Remembering this idea
should remind us to always test every aspect of a completed project. It
may be that most things work, but there will invariably be found something in
the system that still has a bug in it. This law applies whether one is
installing equipment, writing a program, or writing a letter. We should always
proof read our letters and correct the errors before sending them, say it better
than we did at first, and remove what we should not say. A letter won't work if
it doesn't accomplish its objective, or creates problems that we should have
anticipated by how we said it.
Curt's Law on Safety
If we have to be careful, we aren't safe.
There is a story that
illustrates this law. Once a boy was helping me work through a
fence. I said, "see all of those wires sticking out, you could cut
yourself on one of them." He said "ok, I will be
careful". "No", I said, "we will bend all of those
wires back so you don't have to be careful." The question to ask to satisfy
this law is this: What do we need to do so that we are truly safe, and
don't have to be careful.
Curt's Law on Redundancy
A system is not redundant until there are three each
of every part.
We want our critical
systems to be up and running 100% of the time, with zero down time. If
something goes wrong in one system, it is no longer a redundant system. If
something goes wrong in the second system, we are down, and fail to meet our
100% goal. So if one system goes down, we need to have all of the spare
equipment and parts so that we can fix the down system very quickly to bring us
back to redundancy. So redundancy really means we want at least one system
working 100% of the time, and the second system working 99.9% of the time.

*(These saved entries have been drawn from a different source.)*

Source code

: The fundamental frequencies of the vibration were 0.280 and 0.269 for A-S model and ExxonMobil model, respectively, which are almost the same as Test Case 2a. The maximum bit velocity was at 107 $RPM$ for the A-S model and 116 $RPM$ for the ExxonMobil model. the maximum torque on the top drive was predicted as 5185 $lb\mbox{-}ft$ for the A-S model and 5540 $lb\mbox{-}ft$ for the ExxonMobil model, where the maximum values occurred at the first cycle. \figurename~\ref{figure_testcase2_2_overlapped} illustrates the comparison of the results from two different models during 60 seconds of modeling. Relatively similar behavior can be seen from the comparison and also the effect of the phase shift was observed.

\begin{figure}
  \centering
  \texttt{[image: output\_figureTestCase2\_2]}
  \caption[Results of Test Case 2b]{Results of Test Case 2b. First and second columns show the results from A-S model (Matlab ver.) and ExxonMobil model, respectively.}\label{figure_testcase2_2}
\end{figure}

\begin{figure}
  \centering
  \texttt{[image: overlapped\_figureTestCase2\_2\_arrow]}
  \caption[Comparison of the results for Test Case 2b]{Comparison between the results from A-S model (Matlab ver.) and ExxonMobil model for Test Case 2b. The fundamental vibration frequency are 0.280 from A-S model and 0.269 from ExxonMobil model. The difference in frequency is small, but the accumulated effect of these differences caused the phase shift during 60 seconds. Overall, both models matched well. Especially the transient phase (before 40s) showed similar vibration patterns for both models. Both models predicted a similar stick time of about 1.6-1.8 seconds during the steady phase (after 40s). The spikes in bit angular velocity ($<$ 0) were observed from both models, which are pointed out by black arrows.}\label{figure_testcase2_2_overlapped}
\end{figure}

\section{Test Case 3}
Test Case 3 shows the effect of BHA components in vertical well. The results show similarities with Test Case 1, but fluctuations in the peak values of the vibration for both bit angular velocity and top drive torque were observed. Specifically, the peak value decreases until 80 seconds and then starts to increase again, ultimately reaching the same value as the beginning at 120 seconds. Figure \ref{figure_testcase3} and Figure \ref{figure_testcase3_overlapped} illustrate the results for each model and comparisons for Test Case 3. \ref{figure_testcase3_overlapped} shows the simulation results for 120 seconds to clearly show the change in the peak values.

We can't do that without spare parts.
Curt's Law on Assumptions
Never
Assume Anything.
Whenever you say "I assumed" it is your fault that you got it wrong. To
get things right you need to know the facts, and all of the facts. And you
need to double check and find out what you missed. "Measure twice" (at
least)." You need to know the facts before you do something, and assuming is not
knowing.
Curt's Law on Communication
If you don't tell someone, they don't know
People need to read or hear things to know about them. A
supervisor should say something rather than assume that people know it.
There are costs to doing things without all of the information necessary to do
it right. The higher the cost of getting things right, the less money left
over to get paid.
Don't get upset
if someone tells you something that you already know, or warns you about
something that you are aware of. Some day they will warn you about
something that will save you from an accident or a lot of grief. Be
thankful that people care enough about you to say something when they don't know
if you are aware of a danger or issue.